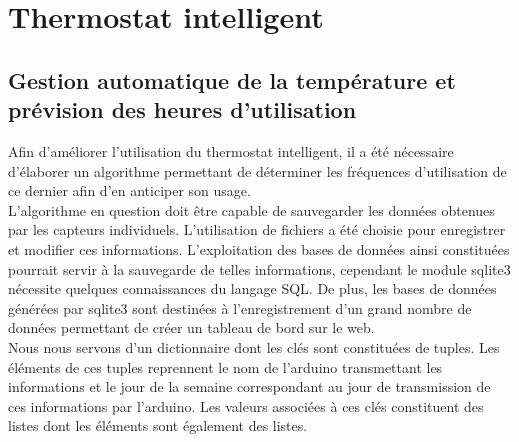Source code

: \documentclass[12pt]{report}
\begin{document}


\chapter{\label{intelligent}Thermostat intelligent}
\section{Gestion automatique de la température et prévision des heures d'utilisation} 
Afin d’améliorer l'utilisation du thermostat intelligent, il a été nécessaire d’élaborer un algorithme permettant de déterminer les fréquences d'utilisation de ce dernier afin d’en anticiper son usage.\\

\noindent
L’algorithme en question doit être capable de sauvegarder les données obtenues par les capteurs individuels. L’utilisation de fichiers a été choisie pour enregistrer et modifier ces informations. L’exploitation des bases de données ainsi constituées pourrait servir à la sauvegarde de telles informations, cependant le module sqlite3 nécessite quelques connaissances du langage SQL.
De plus, les bases de données générées par sqlite3 sont destinées à l’enregistrement d’un grand nombre de données permettant de créer un tableau de bord sur le web.\\

\noindent
Nous nous servons d’un dictionnaire dont les clés sont constituées de tuples. Les éléments de ces tuples reprennent le nom de l’arduino transmettant les informations et le jour de la semaine correspondant au jour de transmission de ces informations par l’arduino. Les valeurs associées à ces clés constituent des listes dont les éléments sont également des listes.\\
\end{document}
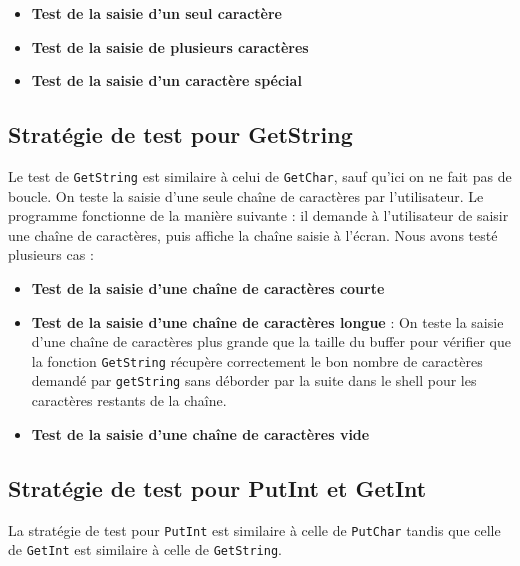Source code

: \documentclass[a4paper,11pt]{article}
\begin{document}
\begin{itemize}
    \item \textbf{Test de la saisie d'un seul caractère}
    \item \textbf{Test de la saisie de plusieurs caractères} 
    \item \textbf{Test de la saisie d'un caractère spécial} 
\end{itemize}


\subsection{Stratégie de test pour GetString}

Le test de \texttt{GetString} est similaire à celui de \texttt{GetChar}, sauf qu'ici on ne fait pas de boucle. 
On teste la saisie d'une seule chaîne de caractères par l'utilisateur.
Le programme fonctionne de la manière suivante : il demande à l'utilisateur de saisir une chaîne de caractères, puis affiche la chaîne saisie à l'écran.
Nous avons testé plusieurs cas :

\begin{itemize}
    \item \textbf{Test de la saisie d'une chaîne de caractères courte} 
    \item \textbf{Test de la saisie d'une chaîne de caractères longue} : On teste la saisie d'une chaîne de caractères plus grande que la taille du buffer pour vérifier que la fonction \texttt{GetString} récupère correctement le bon nombre de caractères demandé par \texttt{getString} sans déborder par la suite dans le shell pour les caractères restants de la chaîne.
    \item \textbf{Test de la saisie d'une chaîne de caractères vide}
\end{itemize}

\subsection{Stratégie de test pour PutInt et GetInt}

La stratégie de test pour \texttt{PutInt} est similaire à celle de \texttt{PutChar} tandis que celle de \texttt{GetInt} est similaire à celle de \texttt{GetString}.




\end{document}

━━━━━━

» PROBLEM TO SOLVE:
Copy every record verbatim while leaving each picture out.

» SOLUTION:
Source code

: \documentclass[12pt]{report}
\begin{document}


\chapter{\label{intelligent}Thermostat intelligent}
\section{Gestion automatique de la température et prévision des heures d'utilisation} 
Afin d’améliorer l'utilisation du thermostat intelligent, il a été nécessaire d’élaborer un algorithme permettant de déterminer les fréquences d'utilisation de ce dernier afin d’en anticiper son usage.\\

\noindent
L’algorithme en question doit être capable de sauvegarder les données obtenues par les capteurs individuels. L’utilisation de fichiers a été choisie pour enregistrer et modifier ces informations. L’exploitation des bases de données ainsi constituées pourrait servir à la sauvegarde de telles informations, cependant le module sqlite3 nécessite quelques connaissances du langage SQL.
De plus, les bases de données générées par sqlite3 sont destinées à l’enregistrement d’un grand nombre de données permettant de créer un tableau de bord sur le web.\\

\noindent
Nous nous servons d’un dictionnaire dont les clés sont constituées de tuples. Les éléments de ces tuples reprennent le nom de l’arduino transmettant les informations et le jour de la semaine correspondant au jour de transmission de ces informations par l’arduino. Les valeurs associées à ces clés constituent des listes dont les éléments sont également des listes.\\
\end{document}
Source code

: \documentclass[a4paper,11pt]{article}
\begin{document}
\begin{itemize}
    \item \textbf{Test de la saisie d'un seul caractère}
    \item \textbf{Test de la saisie de plusieurs caractères} 
    \item \textbf{Test de la saisie d'un caractère spécial} 
\end{itemize}


\subsection{Stratégie de test pour GetString}

Le test de \texttt{GetString} est similaire à celui de \texttt{GetChar}, sauf qu'ici on ne fait pas de boucle. 
On teste la saisie d'une seule chaîne de caractères par l'utilisateur.
Le programme fonctionne de la manière suivante : il demande à l'utilisateur de saisir une chaîne de caractères, puis affiche la chaîne saisie à l'écran.
Nous avons testé plusieurs cas :

\begin{itemize}
    \item \textbf{Test de la saisie d'une chaîne de caractères courte} 
    \item \textbf{Test de la saisie d'une chaîne de caractères longue} : On teste la saisie d'une chaîne de caractères plus grande que la taille du buffer pour vérifier que la fonction \texttt{GetString} récupère correctement le bon nombre de caractères demandé par \texttt{getString} sans déborder par la suite dans le shell pour les caractères restants de la chaîne.
    \item \textbf{Test de la saisie d'une chaîne de caractères vide}
\end{itemize}

\subsection{Stratégie de test pour PutInt et GetInt}

La stratégie de test pour \texttt{PutInt} est similaire à celle de \texttt{PutChar} tandis que celle de \texttt{GetInt} est similaire à celle de \texttt{GetString}.




\end{document}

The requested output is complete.